Given entries
====
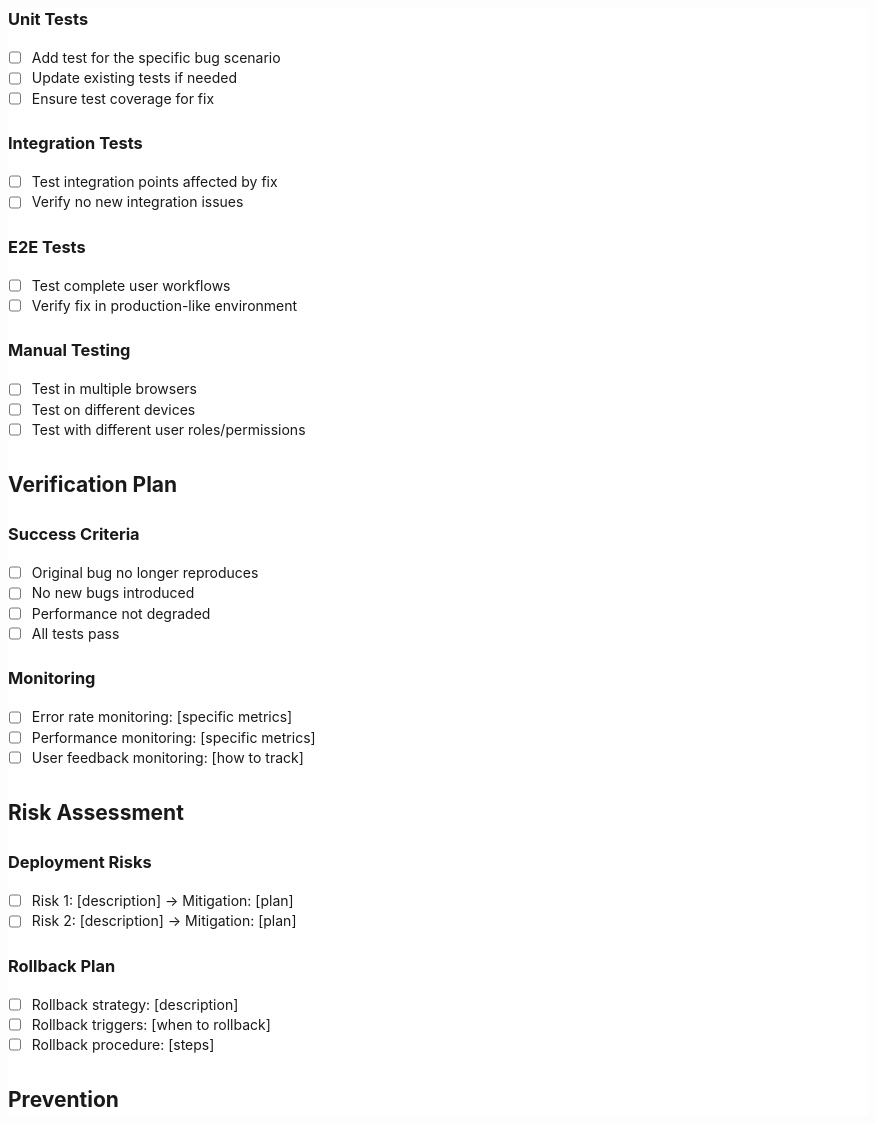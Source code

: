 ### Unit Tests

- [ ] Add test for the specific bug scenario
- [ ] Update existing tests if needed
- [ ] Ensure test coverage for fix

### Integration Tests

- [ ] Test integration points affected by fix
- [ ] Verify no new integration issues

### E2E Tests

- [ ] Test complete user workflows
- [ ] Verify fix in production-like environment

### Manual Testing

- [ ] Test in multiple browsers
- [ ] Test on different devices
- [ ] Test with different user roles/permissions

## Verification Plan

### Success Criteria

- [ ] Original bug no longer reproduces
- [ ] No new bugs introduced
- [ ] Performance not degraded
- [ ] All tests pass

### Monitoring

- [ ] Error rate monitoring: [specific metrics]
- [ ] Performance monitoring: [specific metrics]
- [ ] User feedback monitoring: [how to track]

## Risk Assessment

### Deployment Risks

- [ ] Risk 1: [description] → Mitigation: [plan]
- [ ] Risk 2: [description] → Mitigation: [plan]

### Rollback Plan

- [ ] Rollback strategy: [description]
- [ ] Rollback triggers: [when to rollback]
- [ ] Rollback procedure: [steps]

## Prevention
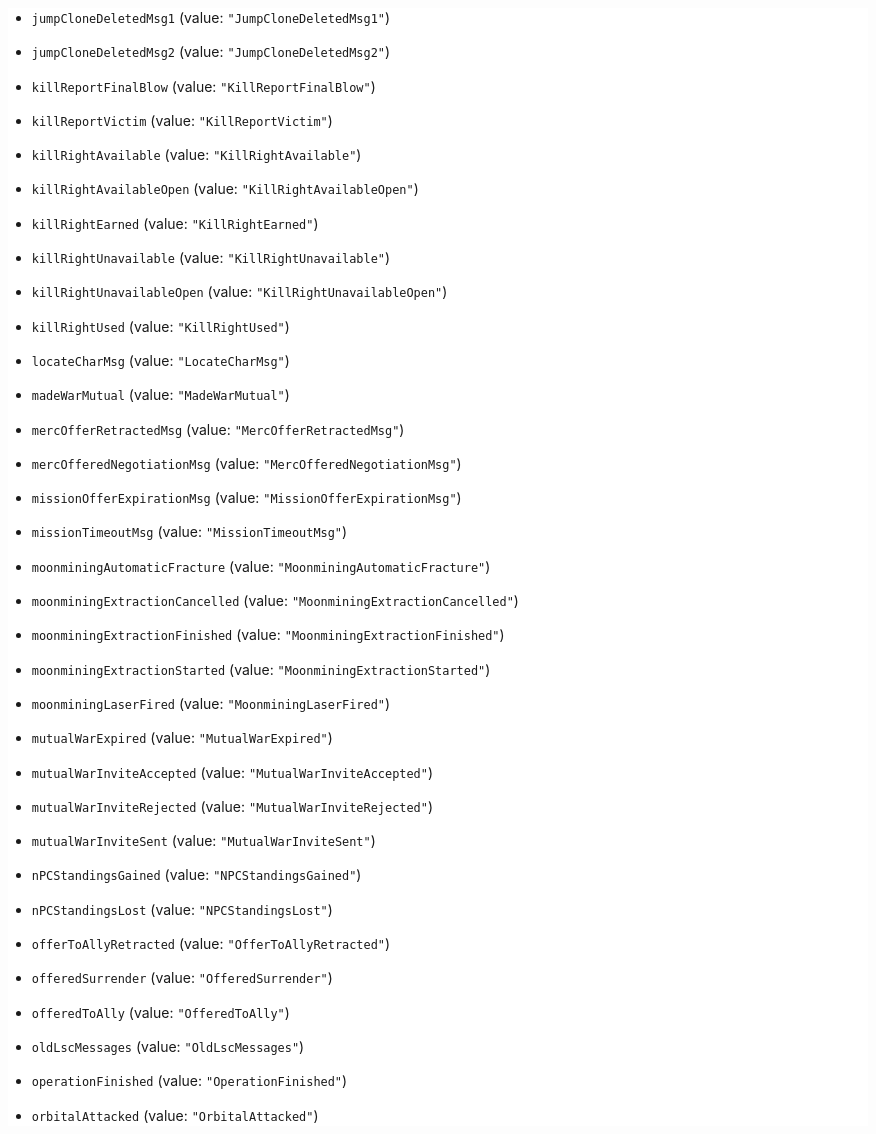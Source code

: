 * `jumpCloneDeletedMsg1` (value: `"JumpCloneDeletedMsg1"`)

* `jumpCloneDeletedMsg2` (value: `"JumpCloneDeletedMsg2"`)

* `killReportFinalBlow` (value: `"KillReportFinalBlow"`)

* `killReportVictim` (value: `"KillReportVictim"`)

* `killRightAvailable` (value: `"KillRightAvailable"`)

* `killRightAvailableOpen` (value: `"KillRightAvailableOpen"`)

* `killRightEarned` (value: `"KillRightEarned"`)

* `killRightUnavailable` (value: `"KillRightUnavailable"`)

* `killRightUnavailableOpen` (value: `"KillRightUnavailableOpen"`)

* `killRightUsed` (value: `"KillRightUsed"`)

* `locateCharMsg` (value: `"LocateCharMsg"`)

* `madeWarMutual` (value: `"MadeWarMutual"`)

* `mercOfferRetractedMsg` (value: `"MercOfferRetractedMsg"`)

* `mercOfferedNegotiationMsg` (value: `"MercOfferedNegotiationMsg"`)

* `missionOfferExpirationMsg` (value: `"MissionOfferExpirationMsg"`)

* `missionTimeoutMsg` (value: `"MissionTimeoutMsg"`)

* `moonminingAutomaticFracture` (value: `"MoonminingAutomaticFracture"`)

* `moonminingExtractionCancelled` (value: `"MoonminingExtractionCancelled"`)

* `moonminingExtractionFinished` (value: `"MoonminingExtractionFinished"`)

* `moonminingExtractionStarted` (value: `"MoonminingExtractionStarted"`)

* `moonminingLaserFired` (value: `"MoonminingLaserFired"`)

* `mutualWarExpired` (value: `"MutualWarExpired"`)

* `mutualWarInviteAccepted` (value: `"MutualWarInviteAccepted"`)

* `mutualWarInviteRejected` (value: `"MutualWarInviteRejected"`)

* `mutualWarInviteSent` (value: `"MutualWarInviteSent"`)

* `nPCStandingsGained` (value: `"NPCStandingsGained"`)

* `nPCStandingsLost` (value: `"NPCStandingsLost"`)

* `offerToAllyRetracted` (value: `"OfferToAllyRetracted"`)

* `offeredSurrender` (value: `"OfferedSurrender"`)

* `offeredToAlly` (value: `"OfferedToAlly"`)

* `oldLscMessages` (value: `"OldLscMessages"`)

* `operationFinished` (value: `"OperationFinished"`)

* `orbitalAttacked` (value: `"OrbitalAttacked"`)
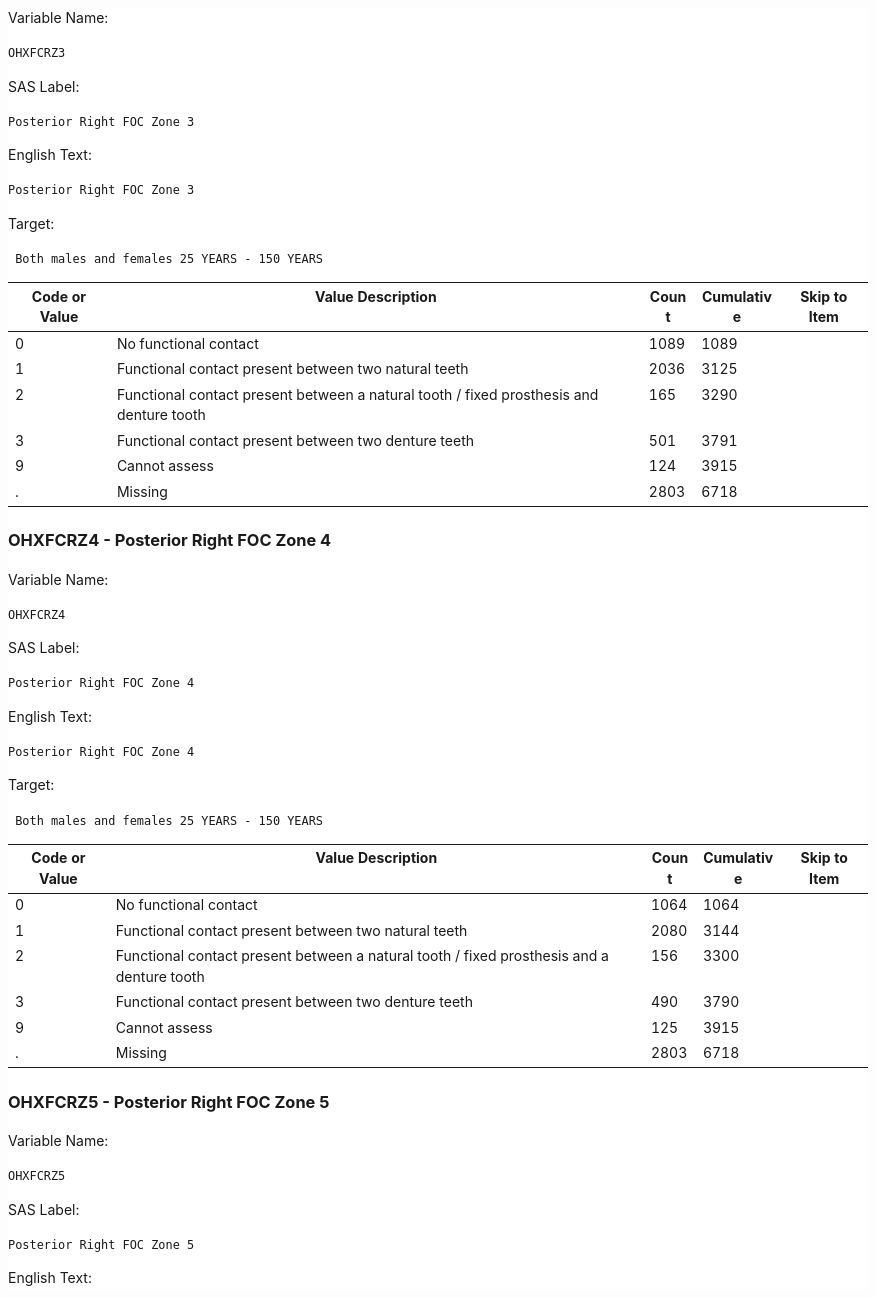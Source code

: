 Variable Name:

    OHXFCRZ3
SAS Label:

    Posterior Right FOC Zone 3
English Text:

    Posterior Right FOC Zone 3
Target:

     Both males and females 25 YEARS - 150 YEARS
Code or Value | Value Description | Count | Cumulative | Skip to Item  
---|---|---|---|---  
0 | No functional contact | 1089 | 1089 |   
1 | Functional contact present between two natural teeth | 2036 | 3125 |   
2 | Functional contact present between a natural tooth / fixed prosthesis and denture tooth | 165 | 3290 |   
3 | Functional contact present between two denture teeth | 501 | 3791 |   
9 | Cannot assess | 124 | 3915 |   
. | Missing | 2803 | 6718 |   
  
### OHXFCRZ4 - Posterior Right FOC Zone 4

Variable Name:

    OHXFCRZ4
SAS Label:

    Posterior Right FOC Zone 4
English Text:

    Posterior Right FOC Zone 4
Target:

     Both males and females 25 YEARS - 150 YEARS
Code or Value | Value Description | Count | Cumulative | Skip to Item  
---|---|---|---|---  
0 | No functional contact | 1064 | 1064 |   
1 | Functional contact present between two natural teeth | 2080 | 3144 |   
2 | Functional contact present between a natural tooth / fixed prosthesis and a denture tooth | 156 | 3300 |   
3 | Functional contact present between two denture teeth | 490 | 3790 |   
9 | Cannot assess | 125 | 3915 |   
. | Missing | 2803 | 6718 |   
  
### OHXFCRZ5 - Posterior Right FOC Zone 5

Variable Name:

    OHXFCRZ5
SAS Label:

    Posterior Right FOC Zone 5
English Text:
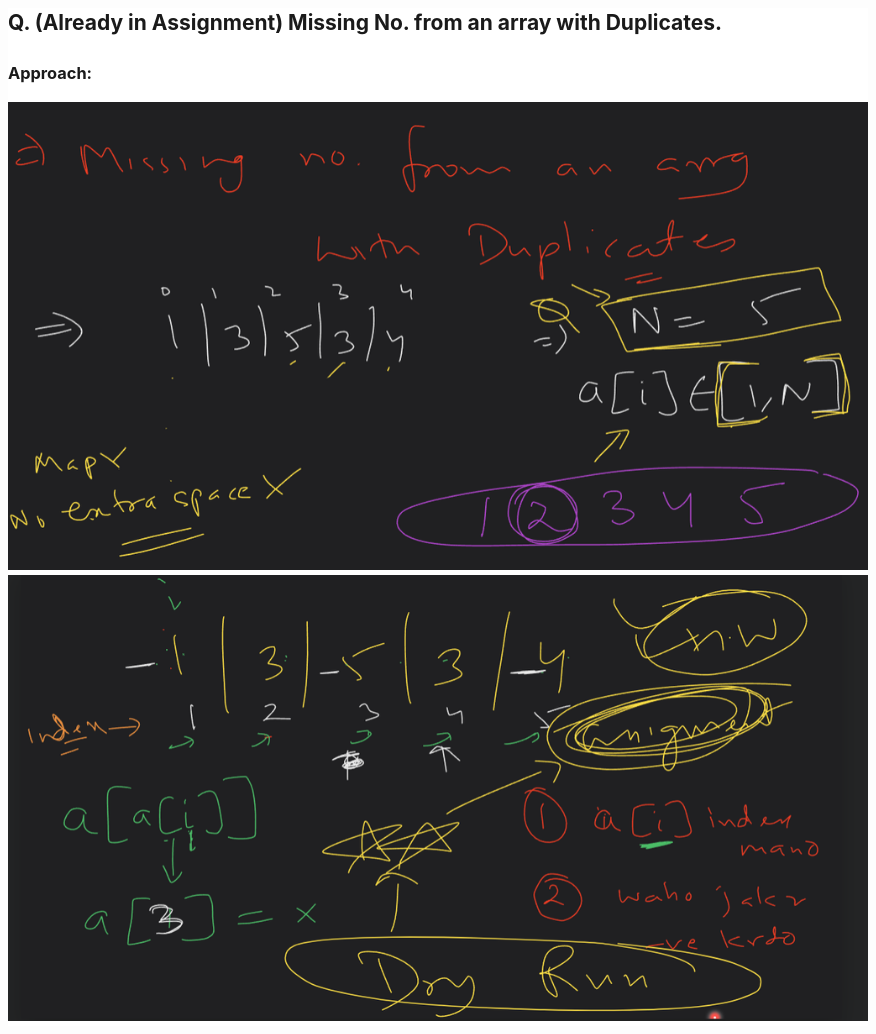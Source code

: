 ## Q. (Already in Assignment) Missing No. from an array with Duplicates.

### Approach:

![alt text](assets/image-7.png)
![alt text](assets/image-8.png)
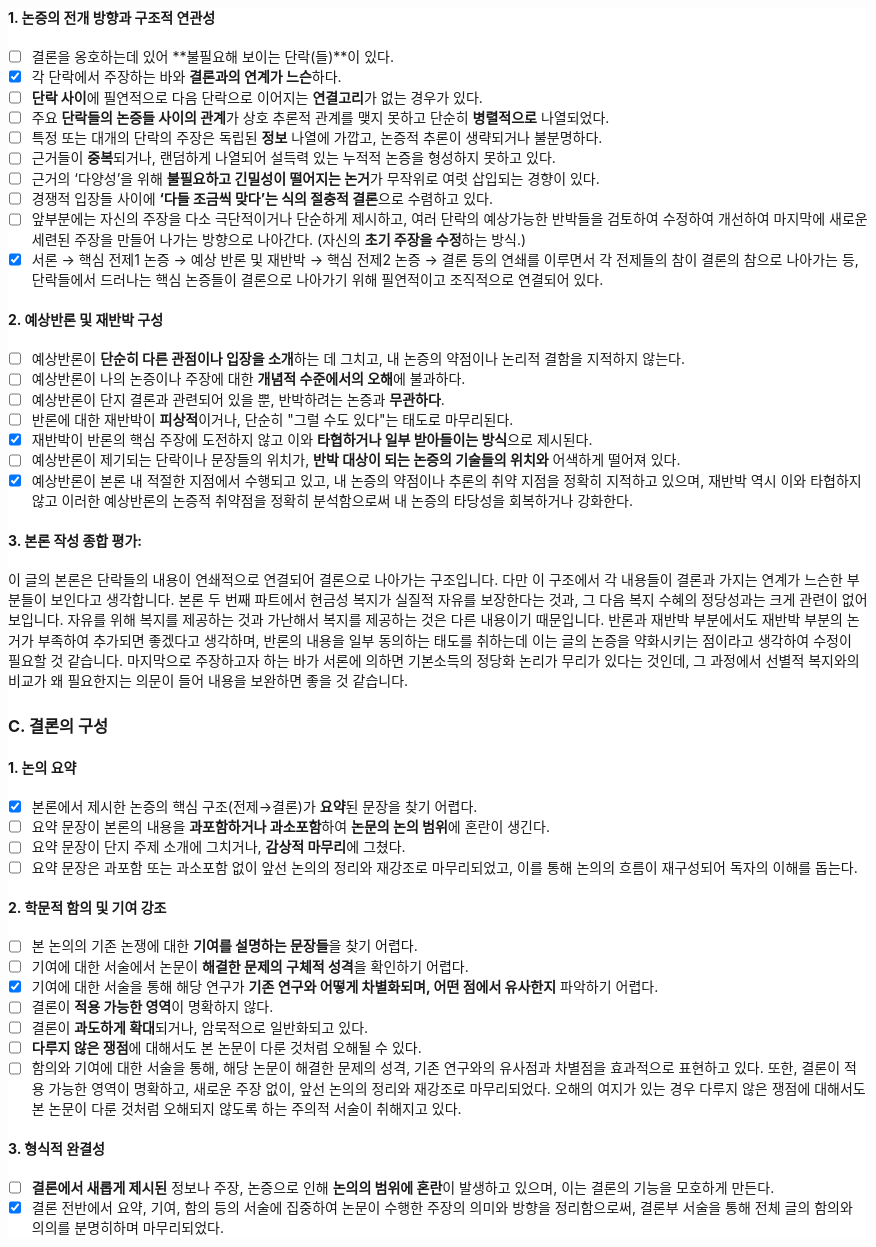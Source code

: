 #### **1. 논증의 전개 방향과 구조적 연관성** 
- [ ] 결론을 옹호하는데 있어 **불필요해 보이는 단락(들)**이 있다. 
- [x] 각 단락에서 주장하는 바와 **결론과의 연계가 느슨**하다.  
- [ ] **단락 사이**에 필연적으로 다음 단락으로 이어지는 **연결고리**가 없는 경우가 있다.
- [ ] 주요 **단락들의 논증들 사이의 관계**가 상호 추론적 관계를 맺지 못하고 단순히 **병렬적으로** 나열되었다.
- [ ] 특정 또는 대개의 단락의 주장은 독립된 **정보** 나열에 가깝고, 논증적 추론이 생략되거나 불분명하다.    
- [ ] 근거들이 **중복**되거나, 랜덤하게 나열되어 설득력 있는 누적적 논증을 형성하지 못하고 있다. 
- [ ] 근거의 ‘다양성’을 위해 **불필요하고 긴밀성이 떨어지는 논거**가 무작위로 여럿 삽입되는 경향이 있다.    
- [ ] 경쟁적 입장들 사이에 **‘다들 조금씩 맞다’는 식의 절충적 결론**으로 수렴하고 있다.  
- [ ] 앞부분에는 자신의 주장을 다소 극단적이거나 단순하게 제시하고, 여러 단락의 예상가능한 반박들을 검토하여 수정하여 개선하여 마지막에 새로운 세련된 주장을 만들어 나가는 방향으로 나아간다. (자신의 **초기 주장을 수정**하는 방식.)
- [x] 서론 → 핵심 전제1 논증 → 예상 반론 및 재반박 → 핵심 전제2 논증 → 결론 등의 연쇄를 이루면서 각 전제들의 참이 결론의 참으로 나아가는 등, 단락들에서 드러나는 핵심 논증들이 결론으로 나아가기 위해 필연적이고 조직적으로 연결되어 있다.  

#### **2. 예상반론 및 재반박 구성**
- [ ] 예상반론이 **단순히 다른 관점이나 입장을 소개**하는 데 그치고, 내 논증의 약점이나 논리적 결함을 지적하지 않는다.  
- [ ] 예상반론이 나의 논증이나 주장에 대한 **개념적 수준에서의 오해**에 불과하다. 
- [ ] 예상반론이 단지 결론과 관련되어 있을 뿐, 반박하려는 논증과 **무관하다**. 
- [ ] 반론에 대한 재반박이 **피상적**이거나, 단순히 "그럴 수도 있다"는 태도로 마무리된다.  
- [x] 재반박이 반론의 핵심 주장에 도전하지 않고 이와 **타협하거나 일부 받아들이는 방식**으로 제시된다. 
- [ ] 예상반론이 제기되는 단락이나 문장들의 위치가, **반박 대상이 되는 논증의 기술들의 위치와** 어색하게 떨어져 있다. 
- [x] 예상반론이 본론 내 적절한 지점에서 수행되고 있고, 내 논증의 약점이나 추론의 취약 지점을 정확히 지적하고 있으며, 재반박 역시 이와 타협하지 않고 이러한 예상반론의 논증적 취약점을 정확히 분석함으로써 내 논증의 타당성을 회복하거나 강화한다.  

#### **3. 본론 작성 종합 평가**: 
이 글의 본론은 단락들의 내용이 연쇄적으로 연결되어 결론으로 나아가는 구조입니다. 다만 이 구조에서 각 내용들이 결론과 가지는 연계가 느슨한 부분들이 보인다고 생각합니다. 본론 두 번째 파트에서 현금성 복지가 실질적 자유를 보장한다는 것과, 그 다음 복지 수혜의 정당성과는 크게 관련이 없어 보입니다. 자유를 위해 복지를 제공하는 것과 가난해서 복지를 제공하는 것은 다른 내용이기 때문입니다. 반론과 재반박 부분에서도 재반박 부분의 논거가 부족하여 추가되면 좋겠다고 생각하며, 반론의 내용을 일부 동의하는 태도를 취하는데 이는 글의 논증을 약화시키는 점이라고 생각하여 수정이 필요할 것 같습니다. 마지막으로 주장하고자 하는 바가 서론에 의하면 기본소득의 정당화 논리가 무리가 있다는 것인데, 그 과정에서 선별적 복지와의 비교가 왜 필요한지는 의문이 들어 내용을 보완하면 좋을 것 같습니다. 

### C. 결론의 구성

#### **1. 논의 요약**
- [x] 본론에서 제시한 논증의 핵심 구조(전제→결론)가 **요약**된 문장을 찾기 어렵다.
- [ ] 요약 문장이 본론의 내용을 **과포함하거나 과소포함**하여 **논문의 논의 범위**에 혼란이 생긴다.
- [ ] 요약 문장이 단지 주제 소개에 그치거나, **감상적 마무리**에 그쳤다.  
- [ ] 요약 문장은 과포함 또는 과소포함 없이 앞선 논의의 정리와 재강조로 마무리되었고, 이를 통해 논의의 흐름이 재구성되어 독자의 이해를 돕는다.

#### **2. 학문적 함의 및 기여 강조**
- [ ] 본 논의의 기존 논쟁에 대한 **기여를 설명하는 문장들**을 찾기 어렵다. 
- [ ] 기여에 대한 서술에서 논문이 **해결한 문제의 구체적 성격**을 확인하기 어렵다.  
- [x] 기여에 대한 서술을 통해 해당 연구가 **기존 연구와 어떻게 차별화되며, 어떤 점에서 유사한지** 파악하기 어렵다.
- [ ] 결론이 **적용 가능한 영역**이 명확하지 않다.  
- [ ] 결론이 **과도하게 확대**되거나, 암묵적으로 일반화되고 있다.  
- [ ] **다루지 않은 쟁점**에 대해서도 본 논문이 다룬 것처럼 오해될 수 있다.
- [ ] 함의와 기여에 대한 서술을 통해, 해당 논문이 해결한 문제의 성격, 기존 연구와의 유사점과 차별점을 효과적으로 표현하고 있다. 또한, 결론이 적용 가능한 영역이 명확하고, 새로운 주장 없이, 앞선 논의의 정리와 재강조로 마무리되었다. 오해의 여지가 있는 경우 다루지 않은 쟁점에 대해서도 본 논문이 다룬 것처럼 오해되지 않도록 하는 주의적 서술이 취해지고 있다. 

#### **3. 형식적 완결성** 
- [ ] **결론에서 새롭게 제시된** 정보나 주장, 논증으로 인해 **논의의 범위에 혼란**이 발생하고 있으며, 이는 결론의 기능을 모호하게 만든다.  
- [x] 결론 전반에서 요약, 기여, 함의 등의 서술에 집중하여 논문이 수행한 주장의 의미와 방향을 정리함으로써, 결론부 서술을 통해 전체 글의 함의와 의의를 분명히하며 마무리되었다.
====
What this task involves
The line containing "- [ ] All tests pass" marks the end: retype every line from the first one in the listing up to and including it, without pictures.

Exercise answer
Source code

: ### Unit Tests

- [ ] Add test for the specific bug scenario
- [ ] Update existing tests if needed
- [ ] Ensure test coverage for fix

### Integration Tests

- [ ] Test integration points affected by fix
- [ ] Verify no new integration issues

### E2E Tests

- [ ] Test complete user workflows
- [ ] Verify fix in production-like environment

### Manual Testing

- [ ] Test in multiple browsers
- [ ] Test on different devices
- [ ] Test with different user roles/permissions

## Verification Plan

### Success Criteria

- [ ] Original bug no longer reproduces
- [ ] No new bugs introduced
- [ ] Performance not degraded
- [ ] All tests pass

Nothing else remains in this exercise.